Edit: The power efficiency is pretty astounding. On my Ivy Bridge system I’m running a pair of GTX 670 4GB from a passive 460W PSU without problems (its only drawing about 370W from the wall!).

Regarding cost, the GTX 670 has most of the performance (and crucially the same memory bandwidth) of the GTX 680 at a significantly lower cost.

I was going to mention PCI-E 3.0 but bear in mind that nVidia only officially supports this on Ivy Bridge which currently limits you to a single CPU, dual channel memory and a handful of PCI-E lanes. It doesn’t work on my C606 dual Xeon E5 motherboard.

I haven’t tried the atomics yet but I have an application in mind so it will be interesting to see how that works out.

A lot of people have been comparing Kepler to the GTX 460. I personally found the GTX 460 to be a complete disaster yet I have no problems (apart from PCI-E 3.0 support) with the GTX 670.

Assuming that you don’t need to optimise your code for older hardware then personally I would go with a GTX 670 or 680. Otherwise you’ll probably end up writing code that is optimal for Fermi and at some point down the road you will end up having to rewrite it for newer architectures.

Thanks everyone.
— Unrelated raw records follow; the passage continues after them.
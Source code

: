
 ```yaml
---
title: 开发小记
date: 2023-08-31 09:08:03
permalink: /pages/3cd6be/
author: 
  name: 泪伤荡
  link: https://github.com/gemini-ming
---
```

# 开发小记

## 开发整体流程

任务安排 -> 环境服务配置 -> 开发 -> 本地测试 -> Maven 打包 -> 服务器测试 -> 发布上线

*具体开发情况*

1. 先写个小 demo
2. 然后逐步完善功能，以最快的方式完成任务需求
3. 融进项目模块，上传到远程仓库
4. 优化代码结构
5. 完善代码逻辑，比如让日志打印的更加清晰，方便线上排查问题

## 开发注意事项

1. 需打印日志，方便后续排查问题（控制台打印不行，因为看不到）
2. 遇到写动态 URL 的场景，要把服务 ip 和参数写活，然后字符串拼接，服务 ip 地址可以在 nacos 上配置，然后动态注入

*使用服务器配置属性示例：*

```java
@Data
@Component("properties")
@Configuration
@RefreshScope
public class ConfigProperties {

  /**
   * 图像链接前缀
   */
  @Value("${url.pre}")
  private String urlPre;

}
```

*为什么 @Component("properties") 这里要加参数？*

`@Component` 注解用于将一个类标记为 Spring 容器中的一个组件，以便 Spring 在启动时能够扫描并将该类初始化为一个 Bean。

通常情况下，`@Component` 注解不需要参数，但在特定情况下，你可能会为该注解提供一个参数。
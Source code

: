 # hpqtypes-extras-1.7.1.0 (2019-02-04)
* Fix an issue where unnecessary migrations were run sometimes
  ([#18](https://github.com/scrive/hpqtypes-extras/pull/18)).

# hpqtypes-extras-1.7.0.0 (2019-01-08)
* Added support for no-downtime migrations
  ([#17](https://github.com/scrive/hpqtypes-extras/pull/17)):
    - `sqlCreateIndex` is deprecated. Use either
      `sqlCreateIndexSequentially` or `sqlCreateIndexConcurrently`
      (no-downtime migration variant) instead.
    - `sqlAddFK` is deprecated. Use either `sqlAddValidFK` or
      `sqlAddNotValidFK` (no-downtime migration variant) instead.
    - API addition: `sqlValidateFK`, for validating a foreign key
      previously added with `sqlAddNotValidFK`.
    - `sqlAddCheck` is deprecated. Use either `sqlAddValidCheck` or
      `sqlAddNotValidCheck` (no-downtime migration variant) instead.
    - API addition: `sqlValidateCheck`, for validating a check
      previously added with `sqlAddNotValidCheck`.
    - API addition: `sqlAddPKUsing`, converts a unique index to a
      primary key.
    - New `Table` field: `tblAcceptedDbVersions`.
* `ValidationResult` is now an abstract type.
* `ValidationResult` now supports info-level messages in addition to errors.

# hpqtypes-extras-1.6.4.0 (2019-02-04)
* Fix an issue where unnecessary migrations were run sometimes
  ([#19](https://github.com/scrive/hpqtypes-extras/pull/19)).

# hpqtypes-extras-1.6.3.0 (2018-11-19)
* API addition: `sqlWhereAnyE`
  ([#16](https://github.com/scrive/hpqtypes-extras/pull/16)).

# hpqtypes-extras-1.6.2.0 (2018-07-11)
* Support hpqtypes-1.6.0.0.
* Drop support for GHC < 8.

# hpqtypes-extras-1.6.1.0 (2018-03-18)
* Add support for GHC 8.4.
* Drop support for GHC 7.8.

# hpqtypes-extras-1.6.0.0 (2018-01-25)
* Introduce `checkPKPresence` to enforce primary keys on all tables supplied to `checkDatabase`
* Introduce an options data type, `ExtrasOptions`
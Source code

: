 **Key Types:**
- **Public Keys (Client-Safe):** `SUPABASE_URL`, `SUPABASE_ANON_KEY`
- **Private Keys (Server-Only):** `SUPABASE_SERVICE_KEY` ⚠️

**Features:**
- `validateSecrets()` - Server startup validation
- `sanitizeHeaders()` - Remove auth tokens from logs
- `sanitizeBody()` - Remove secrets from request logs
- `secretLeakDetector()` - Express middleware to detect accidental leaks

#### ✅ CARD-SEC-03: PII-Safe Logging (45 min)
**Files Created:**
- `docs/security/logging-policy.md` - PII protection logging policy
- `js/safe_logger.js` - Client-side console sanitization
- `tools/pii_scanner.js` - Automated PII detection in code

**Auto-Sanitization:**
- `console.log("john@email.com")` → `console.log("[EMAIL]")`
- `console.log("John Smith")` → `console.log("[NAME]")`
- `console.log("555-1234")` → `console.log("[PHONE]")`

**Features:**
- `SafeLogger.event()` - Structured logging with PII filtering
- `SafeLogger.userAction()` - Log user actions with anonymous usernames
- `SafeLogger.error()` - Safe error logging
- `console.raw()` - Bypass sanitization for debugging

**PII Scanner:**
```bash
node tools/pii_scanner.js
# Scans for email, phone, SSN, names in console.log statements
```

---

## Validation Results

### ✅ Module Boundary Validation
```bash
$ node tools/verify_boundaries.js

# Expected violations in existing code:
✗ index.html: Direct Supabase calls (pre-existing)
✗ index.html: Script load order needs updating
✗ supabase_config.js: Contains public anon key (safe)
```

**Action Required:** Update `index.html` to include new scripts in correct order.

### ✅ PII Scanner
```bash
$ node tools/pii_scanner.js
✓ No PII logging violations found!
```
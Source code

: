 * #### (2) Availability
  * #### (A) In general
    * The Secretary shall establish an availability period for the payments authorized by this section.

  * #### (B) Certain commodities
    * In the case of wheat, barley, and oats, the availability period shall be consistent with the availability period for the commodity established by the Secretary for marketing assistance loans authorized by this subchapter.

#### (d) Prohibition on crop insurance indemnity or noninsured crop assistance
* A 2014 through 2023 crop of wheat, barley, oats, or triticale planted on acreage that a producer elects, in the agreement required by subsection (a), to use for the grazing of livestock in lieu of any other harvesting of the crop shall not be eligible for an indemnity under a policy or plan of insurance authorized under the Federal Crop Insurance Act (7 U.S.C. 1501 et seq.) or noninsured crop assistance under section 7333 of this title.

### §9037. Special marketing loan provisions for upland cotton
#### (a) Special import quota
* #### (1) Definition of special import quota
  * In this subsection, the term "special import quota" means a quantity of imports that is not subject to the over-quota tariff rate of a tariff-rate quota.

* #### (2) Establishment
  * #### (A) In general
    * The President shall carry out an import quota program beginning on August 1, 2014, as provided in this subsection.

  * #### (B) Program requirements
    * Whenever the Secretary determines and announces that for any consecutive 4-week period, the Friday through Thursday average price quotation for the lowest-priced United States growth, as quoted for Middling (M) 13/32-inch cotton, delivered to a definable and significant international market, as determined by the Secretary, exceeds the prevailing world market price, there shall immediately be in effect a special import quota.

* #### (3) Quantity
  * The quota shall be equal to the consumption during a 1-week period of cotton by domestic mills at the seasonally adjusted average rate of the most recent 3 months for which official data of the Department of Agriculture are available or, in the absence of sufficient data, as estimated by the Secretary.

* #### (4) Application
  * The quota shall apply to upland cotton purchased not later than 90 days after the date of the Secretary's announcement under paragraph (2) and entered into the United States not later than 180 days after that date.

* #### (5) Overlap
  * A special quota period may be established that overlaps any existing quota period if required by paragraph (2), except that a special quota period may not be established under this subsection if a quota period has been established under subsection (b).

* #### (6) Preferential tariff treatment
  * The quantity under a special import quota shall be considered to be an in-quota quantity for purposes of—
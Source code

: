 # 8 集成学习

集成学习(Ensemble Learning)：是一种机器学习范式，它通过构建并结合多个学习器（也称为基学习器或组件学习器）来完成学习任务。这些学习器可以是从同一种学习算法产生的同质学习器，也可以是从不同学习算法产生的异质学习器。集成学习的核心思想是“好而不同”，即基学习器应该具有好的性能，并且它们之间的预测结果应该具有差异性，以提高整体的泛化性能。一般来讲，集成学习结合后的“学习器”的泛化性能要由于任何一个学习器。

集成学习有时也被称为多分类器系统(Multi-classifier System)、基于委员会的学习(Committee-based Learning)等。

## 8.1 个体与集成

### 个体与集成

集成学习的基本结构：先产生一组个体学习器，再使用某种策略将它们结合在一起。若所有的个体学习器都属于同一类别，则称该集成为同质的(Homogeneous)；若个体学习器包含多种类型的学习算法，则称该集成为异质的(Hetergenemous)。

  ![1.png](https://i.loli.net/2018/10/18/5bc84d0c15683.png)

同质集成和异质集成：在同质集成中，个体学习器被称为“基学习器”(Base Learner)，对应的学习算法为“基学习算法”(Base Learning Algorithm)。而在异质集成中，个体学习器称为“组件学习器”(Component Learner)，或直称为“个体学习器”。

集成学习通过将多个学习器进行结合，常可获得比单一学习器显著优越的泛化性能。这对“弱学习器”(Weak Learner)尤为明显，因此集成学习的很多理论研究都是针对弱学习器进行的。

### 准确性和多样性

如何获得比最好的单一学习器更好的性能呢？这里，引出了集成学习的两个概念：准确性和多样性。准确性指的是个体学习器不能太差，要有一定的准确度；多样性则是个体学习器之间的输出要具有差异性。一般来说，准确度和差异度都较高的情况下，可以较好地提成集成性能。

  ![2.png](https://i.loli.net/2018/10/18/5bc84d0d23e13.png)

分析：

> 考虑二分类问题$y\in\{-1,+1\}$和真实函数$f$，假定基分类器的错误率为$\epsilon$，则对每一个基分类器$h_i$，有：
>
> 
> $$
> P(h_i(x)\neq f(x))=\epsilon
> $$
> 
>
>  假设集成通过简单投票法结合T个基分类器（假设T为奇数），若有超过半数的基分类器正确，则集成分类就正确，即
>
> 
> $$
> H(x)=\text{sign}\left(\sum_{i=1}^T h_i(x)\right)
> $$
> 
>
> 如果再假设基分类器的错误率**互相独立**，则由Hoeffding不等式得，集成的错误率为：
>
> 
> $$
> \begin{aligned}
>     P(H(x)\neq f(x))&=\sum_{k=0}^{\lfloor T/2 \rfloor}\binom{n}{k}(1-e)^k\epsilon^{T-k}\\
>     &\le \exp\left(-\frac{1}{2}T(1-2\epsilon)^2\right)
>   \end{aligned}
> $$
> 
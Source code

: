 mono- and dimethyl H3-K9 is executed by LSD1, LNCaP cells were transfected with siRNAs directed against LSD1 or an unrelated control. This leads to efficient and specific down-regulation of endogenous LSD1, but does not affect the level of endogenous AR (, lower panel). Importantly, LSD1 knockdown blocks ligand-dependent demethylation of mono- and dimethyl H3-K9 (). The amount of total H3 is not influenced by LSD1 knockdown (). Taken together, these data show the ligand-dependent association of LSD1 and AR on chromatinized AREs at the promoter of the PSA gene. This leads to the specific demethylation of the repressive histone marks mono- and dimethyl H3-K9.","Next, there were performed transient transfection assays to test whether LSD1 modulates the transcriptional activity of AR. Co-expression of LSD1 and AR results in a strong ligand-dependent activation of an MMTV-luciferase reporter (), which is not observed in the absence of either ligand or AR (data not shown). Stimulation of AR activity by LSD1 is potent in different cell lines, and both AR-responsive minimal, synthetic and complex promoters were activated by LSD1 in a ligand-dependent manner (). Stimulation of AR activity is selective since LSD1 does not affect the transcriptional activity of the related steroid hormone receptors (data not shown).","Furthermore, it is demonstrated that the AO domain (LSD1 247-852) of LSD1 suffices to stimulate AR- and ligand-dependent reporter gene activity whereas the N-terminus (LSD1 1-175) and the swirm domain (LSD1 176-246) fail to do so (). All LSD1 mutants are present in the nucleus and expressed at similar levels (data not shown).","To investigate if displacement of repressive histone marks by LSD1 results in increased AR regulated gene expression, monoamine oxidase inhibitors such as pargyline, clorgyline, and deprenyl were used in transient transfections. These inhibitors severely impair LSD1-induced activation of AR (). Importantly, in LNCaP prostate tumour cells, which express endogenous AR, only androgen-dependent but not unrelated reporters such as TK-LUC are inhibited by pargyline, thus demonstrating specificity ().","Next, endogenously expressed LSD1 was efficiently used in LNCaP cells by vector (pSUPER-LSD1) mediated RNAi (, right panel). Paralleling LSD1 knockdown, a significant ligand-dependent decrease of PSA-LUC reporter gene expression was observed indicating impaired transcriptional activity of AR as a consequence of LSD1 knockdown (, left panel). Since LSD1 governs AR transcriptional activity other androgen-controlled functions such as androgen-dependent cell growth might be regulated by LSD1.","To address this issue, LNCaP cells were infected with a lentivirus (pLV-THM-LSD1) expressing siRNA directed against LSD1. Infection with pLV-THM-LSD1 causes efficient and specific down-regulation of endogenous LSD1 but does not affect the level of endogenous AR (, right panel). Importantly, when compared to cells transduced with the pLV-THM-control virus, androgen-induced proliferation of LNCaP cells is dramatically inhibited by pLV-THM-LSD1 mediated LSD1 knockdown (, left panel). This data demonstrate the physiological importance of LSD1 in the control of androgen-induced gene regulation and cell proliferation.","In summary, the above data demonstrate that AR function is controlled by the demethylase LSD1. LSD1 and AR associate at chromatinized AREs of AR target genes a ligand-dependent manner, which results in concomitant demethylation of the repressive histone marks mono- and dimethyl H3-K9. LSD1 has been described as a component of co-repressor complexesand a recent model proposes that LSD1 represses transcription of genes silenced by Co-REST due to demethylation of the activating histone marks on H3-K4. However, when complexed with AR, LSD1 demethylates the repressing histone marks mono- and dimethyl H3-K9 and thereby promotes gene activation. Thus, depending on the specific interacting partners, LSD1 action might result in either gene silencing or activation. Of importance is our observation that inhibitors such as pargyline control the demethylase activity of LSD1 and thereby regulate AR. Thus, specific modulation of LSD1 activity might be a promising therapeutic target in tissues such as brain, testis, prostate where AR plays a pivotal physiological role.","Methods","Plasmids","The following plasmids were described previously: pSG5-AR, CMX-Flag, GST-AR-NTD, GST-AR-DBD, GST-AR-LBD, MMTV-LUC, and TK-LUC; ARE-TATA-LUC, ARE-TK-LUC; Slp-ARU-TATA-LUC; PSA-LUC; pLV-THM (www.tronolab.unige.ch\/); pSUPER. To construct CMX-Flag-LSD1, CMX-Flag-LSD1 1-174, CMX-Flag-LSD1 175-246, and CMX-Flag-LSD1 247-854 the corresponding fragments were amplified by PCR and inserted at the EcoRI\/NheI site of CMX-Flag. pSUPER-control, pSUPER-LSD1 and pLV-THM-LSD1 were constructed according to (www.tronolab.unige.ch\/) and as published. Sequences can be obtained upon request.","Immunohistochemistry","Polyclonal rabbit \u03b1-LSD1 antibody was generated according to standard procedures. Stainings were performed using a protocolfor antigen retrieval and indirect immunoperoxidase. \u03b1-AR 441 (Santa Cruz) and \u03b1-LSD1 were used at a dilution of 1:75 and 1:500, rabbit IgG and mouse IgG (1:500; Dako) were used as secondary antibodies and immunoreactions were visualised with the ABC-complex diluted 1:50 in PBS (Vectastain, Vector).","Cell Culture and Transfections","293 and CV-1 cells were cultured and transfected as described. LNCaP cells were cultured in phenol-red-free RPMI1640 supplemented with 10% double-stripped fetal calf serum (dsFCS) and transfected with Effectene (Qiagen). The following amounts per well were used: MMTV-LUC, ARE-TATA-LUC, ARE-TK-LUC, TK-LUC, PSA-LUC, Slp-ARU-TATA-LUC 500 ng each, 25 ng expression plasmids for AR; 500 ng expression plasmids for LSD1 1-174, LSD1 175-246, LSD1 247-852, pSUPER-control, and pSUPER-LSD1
All things considered, I think I’ll go with a pair of second-hand 590’s, it should be feasible on my budget. Hopefully, by the time they burn out, the consumer-grade version of GK110 will be out. PCI-E 3.0 is potentially nice, but I’m starting with a Sandy Bridge-E processor. 3 GB (x2) should be enough.

Edit: just grabbed an EVGA GTX 590 on eBay for $480.

“Regarding cost, the GTX 670 has most of the performance (and crucially the same memory bandwidth) of the GTX 680 at a significantly lower cost.”

How so? External Image

In terms of GFLOPS/$

gtx570, 1405.4/349 = 4.027 gflops/$

gtx580, 1581.1/499 = 3.169 gflops/$

gtx590, 2488.3/699 = 3.56 gflops/$

gtx670, 2460/399 = 6.165 gflops/$

gtx680, 3090.4/499 = 6.193 gflops/$

gtx690, 5621.76/999 = 5.627 gflops/$

680 is the best deal for us compute folks. External Image

The main problem is that fewer programs seem to achieve the peak GFLOPS with Kepler than with Fermi. As has been the case for a long time, GFLOPS is not a great predictor of program performance…

Well, I’m in the UK and the numbers work out a bit differently over here. Excluding VAT:

GTX 680 2GB 3090.4/339 = 9.12 GFLOP/£

GTX 680 4GB 3090.4/408 = 7.57 GFLOP/£

GTX 670 2GB 2460.0/250 = 9.84 GFLOP/£

GTX 670 4GB (with ~6% factory overclock) 2607.6/330 = 7.90 GFLOP/£ (okay, the overclocked card is a bit of a cheat but you can’t buy a stock GTX 670 4GB over here)

And that isn’t even factoring in the fact that the memory bandwidth is exactly the same on the GTX 670 and GTX 680.

I agree with Seibert. $/FLOP is likely not the metric you want to optimize.
Performance tests should use actual benchmarks of tools similar (if not identical) to what you need to run, not proxy estimates.

That’s probably the PRIMARY decision maker. But RAM size, PCIE speed, wattage, availability, graphic performance, ECC, SM 3.0, etc, all have their own contributions that you have personal and unique weights to assign.